**Assignment**
Send back exactly the lines from the opening line of the records below through the one with "所以我的库最终被命名为 *angular-mgl-timeline* 。".
Segment Open
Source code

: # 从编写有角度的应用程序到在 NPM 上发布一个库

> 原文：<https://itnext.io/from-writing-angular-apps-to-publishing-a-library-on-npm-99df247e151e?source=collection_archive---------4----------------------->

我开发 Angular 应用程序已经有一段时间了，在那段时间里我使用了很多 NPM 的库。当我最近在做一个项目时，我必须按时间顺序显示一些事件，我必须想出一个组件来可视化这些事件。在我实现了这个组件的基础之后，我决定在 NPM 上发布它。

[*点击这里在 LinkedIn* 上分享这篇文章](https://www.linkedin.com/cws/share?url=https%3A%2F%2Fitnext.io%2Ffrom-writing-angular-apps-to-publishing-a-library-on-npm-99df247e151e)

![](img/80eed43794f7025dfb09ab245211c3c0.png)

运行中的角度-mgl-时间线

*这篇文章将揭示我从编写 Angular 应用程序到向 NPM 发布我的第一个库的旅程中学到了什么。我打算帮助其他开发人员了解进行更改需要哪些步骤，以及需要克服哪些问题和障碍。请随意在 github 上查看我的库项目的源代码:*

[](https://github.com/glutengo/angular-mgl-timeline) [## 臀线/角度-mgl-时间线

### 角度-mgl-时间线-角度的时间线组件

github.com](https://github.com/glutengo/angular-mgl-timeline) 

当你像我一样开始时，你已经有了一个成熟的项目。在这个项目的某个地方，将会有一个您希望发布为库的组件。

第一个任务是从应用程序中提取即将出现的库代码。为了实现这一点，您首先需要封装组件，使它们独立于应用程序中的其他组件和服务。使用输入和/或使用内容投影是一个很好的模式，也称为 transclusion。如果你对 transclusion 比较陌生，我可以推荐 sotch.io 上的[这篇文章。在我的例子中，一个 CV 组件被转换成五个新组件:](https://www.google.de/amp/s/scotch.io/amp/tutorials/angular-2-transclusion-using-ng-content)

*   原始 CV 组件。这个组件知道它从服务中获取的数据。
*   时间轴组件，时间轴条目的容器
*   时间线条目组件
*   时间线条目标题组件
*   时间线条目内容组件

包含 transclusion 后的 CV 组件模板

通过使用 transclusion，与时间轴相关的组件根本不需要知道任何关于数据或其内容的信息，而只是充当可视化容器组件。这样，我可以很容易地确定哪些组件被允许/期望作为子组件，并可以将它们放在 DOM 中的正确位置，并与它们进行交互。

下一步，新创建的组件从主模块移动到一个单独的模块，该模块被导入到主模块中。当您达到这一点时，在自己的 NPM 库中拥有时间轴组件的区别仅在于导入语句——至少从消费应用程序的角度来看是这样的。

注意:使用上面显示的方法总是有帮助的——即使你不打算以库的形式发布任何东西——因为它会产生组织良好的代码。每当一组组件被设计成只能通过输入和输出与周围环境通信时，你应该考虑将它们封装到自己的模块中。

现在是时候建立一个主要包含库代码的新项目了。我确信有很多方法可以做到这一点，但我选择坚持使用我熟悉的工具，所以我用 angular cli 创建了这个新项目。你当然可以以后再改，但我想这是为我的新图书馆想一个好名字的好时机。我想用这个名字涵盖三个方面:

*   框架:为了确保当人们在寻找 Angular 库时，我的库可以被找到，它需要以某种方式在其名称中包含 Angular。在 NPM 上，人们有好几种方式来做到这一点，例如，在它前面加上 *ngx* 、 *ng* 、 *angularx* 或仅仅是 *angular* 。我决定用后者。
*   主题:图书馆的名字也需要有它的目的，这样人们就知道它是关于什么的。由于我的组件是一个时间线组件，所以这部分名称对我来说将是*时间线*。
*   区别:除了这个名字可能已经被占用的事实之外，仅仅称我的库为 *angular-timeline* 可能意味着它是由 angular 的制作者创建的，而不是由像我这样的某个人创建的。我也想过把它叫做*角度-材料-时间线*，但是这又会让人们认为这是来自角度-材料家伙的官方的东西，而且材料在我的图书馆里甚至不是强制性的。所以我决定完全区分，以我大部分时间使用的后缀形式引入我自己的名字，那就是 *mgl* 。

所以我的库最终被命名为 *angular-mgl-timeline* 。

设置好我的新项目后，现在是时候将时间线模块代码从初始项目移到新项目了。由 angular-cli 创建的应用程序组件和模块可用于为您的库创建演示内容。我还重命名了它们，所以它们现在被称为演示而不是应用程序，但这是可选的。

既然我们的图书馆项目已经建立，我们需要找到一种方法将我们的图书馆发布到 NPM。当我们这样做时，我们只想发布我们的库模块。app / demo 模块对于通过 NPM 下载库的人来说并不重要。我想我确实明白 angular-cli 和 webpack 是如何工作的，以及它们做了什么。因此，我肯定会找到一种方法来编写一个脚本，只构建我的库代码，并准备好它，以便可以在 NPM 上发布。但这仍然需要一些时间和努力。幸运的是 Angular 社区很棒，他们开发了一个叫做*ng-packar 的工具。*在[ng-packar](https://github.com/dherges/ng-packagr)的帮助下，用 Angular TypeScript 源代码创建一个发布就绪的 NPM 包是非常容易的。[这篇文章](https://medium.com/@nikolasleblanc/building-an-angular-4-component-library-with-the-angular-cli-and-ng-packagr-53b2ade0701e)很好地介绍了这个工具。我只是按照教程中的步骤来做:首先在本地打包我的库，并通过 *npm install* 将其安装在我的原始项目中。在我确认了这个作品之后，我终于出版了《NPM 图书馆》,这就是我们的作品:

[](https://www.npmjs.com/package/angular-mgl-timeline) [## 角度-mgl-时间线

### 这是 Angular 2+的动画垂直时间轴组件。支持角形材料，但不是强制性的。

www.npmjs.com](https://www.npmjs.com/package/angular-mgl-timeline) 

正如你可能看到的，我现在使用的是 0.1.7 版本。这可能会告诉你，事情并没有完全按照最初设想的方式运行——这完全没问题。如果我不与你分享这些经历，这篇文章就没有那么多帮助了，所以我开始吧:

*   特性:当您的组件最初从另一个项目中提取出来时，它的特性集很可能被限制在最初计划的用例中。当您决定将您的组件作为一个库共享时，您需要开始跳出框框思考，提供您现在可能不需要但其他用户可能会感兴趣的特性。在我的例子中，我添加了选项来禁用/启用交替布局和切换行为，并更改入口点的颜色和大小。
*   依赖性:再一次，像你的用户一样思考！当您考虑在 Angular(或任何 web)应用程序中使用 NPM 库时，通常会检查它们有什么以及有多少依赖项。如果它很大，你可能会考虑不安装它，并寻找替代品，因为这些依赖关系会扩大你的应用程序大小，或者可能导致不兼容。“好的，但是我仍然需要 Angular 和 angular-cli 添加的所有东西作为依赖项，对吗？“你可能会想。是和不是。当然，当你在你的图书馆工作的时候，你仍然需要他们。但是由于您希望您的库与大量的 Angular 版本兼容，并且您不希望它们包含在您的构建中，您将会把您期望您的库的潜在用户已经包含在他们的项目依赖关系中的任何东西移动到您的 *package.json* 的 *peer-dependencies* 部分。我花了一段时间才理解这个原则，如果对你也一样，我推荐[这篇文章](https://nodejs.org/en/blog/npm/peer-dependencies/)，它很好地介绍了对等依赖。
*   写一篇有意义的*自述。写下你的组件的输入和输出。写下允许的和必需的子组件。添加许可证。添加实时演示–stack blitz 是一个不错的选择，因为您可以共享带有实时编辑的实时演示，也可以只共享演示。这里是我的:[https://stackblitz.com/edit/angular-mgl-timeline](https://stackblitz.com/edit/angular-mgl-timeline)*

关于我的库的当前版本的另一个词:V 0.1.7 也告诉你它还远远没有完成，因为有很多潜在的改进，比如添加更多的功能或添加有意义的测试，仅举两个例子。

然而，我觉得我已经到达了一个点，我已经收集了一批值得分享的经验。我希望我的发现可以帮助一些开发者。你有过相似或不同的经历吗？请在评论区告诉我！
Segment Closed
**Response to this exercise**
Source code

: # 从编写有角度的应用程序到在 NPM 上发布一个库

> 原文：<https://itnext.io/from-writing-angular-apps-to-publishing-a-library-on-npm-99df247e151e?source=collection_archive---------4----------------------->

我开发 Angular 应用程序已经有一段时间了，在那段时间里我使用了很多 NPM 的库。当我最近在做一个项目时，我必须按时间顺序显示一些事件，我必须想出一个组件来可视化这些事件。在我实现了这个组件的基础之后，我决定在 NPM 上发布它。

[*点击这里在 LinkedIn* 上分享这篇文章](https://www.linkedin.com/cws/share?url=https%3A%2F%2Fitnext.io%2Ffrom-writing-angular-apps-to-publishing-a-library-on-npm-99df247e151e)

![](img/80eed43794f7025dfb09ab245211c3c0.png)

运行中的角度-mgl-时间线

*这篇文章将揭示我从编写 Angular 应用程序到向 NPM 发布我的第一个库的旅程中学到了什么。我打算帮助其他开发人员了解进行更改需要哪些步骤，以及需要克服哪些问题和障碍。请随意在 github 上查看我的库项目的源代码:*

[](https://github.com/glutengo/angular-mgl-timeline) [## 臀线/角度-mgl-时间线

### 角度-mgl-时间线-角度的时间线组件

github.com](https://github.com/glutengo/angular-mgl-timeline) 

当你像我一样开始时，你已经有了一个成熟的项目。在这个项目的某个地方，将会有一个您希望发布为库的组件。

第一个任务是从应用程序中提取即将出现的库代码。为了实现这一点，您首先需要封装组件，使它们独立于应用程序中的其他组件和服务。使用输入和/或使用内容投影是一个很好的模式，也称为 transclusion。如果你对 transclusion 比较陌生，我可以推荐 sotch.io 上的[这篇文章。在我的例子中，一个 CV 组件被转换成五个新组件:](https://www.google.de/amp/s/scotch.io/amp/tutorials/angular-2-transclusion-using-ng-content)

*   原始 CV 组件。这个组件知道它从服务中获取的数据。
*   时间轴组件，时间轴条目的容器
*   时间线条目组件
*   时间线条目标题组件
*   时间线条目内容组件

包含 transclusion 后的 CV 组件模板

通过使用 transclusion，与时间轴相关的组件根本不需要知道任何关于数据或其内容的信息，而只是充当可视化容器组件。这样，我可以很容易地确定哪些组件被允许/期望作为子组件，并可以将它们放在 DOM 中的正确位置，并与它们进行交互。

下一步，新创建的组件从主模块移动到一个单独的模块，该模块被导入到主模块中。当您达到这一点时，在自己的 NPM 库中拥有时间轴组件的区别仅在于导入语句——至少从消费应用程序的角度来看是这样的。

注意:使用上面显示的方法总是有帮助的——即使你不打算以库的形式发布任何东西——因为它会产生组织良好的代码。每当一组组件被设计成只能通过输入和输出与周围环境通信时，你应该考虑将它们封装到自己的模块中。

现在是时候建立一个主要包含库代码的新项目了。我确信有很多方法可以做到这一点，但我选择坚持使用我熟悉的工具，所以我用 angular cli 创建了这个新项目。你当然可以以后再改，但我想这是为我的新图书馆想一个好名字的好时机。我想用这个名字涵盖三个方面:

*   框架:为了确保当人们在寻找 Angular 库时，我的库可以被找到，它需要以某种方式在其名称中包含 Angular。在 NPM 上，人们有好几种方式来做到这一点，例如，在它前面加上 *ngx* 、 *ng* 、 *angularx* 或仅仅是 *angular* 。我决定用后者。
*   主题:图书馆的名字也需要有它的目的，这样人们就知道它是关于什么的。由于我的组件是一个时间线组件，所以这部分名称对我来说将是*时间线*。
*   区别:除了这个名字可能已经被占用的事实之外，仅仅称我的库为 *angular-timeline* 可能意味着它是由 angular 的制作者创建的，而不是由像我这样的某个人创建的。我也想过把它叫做*角度-材料-时间线*，但是这又会让人们认为这是来自角度-材料家伙的官方的东西，而且材料在我的图书馆里甚至不是强制性的。所以我决定完全区分，以我大部分时间使用的后缀形式引入我自己的名字，那就是 *mgl* 。

所以我的库最终被命名为 *angular-mgl-timeline* 。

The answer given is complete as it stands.